Karena itu, jika dibalik logikanya, mahasiswa pria yang membawa istri, sebaiknya terlebih dahulu mengurus working visa minimal 2 tahun untuk istrinya agar ia (mahasiswa) dan anak-anaknya mempunyai hak sama ke fasilitas layanan kesehatan publik yang ada si sini.

Ini juga akan membantu, di mana jika tidak penting sekali, ia tidak perlu mengurus insurance lagi untuk keluarganya kalau sudah mempunyai pasangannya sudah mempunyai working visa. Khusus untuk kepentingan studi, mahasiswa di sini dipersyaratkan untuk memiliki asuransi.

Kalau Anda ingin dibiayai dari asuransi untuk melahirkan, saya lihat masih ada peluang itu. Yang saya lihat jelas tidak di-cover oleh asuransi adalah biaya aborsi dan KB saja. Artinya, melahirkan pun masih ada peluang dibiayai oleh asuransi di sini.
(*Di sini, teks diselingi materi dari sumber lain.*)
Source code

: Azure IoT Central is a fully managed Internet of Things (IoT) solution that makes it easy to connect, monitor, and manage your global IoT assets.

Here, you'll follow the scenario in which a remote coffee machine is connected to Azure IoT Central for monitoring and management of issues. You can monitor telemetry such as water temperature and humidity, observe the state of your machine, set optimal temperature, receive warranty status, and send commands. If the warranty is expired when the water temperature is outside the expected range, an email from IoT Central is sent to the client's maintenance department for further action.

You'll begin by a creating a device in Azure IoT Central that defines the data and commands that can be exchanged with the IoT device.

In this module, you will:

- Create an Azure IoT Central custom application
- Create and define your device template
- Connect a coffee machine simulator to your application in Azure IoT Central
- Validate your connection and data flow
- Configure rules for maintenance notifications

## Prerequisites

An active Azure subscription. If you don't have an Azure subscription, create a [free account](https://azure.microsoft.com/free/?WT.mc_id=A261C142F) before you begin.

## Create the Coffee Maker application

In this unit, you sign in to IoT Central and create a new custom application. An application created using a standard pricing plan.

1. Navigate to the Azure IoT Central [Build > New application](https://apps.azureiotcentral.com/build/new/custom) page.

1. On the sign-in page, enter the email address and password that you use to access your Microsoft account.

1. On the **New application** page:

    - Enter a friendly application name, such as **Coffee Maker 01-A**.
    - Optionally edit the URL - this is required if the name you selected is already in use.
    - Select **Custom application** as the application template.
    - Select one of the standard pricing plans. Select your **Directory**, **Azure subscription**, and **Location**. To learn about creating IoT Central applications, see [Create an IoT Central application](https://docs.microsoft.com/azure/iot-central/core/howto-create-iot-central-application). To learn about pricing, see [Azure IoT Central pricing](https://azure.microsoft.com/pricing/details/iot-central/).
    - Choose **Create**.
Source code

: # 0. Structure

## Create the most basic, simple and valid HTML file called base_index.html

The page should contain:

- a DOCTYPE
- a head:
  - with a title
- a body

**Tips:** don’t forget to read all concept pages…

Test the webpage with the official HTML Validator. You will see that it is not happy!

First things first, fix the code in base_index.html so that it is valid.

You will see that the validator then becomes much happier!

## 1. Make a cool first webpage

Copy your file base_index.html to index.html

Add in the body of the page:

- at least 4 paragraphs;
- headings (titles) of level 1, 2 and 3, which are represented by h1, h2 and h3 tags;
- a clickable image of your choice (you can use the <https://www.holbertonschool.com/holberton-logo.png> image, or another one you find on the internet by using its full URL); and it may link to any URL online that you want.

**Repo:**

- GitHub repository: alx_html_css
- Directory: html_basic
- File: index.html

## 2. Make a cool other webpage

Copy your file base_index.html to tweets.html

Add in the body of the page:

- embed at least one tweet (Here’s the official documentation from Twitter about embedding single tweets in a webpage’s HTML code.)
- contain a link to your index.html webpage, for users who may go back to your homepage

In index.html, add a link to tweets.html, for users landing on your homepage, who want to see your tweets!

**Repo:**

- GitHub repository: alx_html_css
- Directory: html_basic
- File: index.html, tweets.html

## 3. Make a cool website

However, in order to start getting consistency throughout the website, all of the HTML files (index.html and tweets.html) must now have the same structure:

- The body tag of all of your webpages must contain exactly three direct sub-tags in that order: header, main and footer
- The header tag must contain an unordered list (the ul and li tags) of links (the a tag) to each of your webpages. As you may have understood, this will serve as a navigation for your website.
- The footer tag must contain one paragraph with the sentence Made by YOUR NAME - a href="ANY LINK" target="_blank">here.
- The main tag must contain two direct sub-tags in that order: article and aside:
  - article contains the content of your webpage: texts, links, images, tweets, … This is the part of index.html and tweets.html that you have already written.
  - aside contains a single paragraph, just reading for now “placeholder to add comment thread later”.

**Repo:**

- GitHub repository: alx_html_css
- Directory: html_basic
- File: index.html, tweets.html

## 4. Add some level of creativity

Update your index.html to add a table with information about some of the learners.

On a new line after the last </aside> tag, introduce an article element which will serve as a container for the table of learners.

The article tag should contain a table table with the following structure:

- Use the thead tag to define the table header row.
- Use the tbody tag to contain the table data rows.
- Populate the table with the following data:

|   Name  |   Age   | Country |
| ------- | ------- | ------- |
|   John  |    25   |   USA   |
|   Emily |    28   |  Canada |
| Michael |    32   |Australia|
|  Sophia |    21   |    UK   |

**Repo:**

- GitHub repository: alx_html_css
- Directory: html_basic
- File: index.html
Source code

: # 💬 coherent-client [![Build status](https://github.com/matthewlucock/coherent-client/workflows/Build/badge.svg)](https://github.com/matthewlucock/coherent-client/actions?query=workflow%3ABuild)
Jelasnya, lihat fasilitas ini di link ini:
http://www.health.govt.nz/new-zealand-health-system/publicly-funded-health-and-disability-services/pregnancy-services

Nama di Visa Berbeda dengan di Paspor

Ada pengalaman menarik di sini, yaitu ketika ada salah satu mahasiswa Indonesia tertahan lama di bandara Auckland hanya karena nama yang berbeda. Rupanya, yang bersangkutan telah mengubah namanya dari dua kata menjadi tiga kata di paspornya. Bagi yang pernah naik haji atau akan ke Saudi Arabia, pasti tahu adanya persyaratan khusus ini, di mana setiap orang harus mempunyai tiga kata pada namanya. Karena itu, biasanya kita mengubah nama di paspor menjadi tiga kata, walaupun awalnya di akte hanya ada satu atau dua kata terkait nama kita.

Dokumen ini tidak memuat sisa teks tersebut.